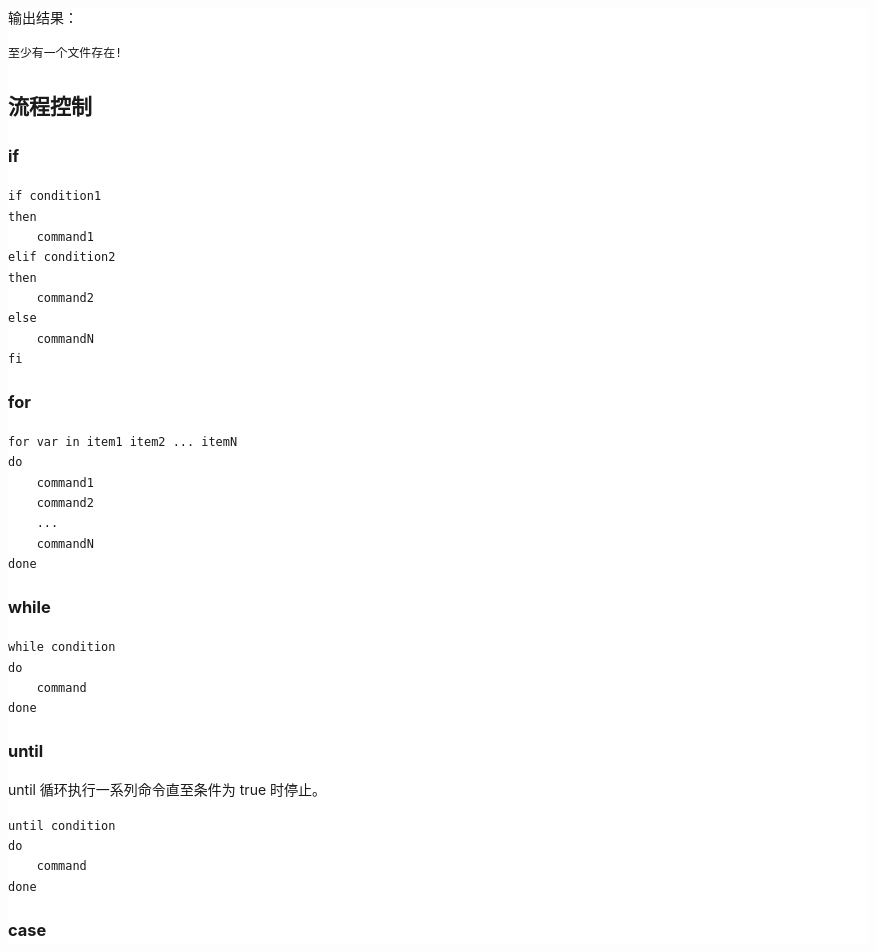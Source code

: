输出结果：

```
至少有一个文件存在!
```

## 流程控制

### if

```shell
if condition1
then
    command1
elif condition2 
then 
    command2
else
    commandN
fi
```

### for

```shell
for var in item1 item2 ... itemN
do
    command1
    command2
    ...
    commandN
done
```

### while

```shell
while condition
do
    command
done
```

### until

until 循环执行一系列命令直至条件为 true 时停止。

```shell
until condition
do
    command
done
```

### case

====

▶ [Task requirements]
Please report every line of the listing that contains the string "until".

▶ [Solution to this task]
### until
until 循环执行一系列命令直至条件为 true 时停止。
until condition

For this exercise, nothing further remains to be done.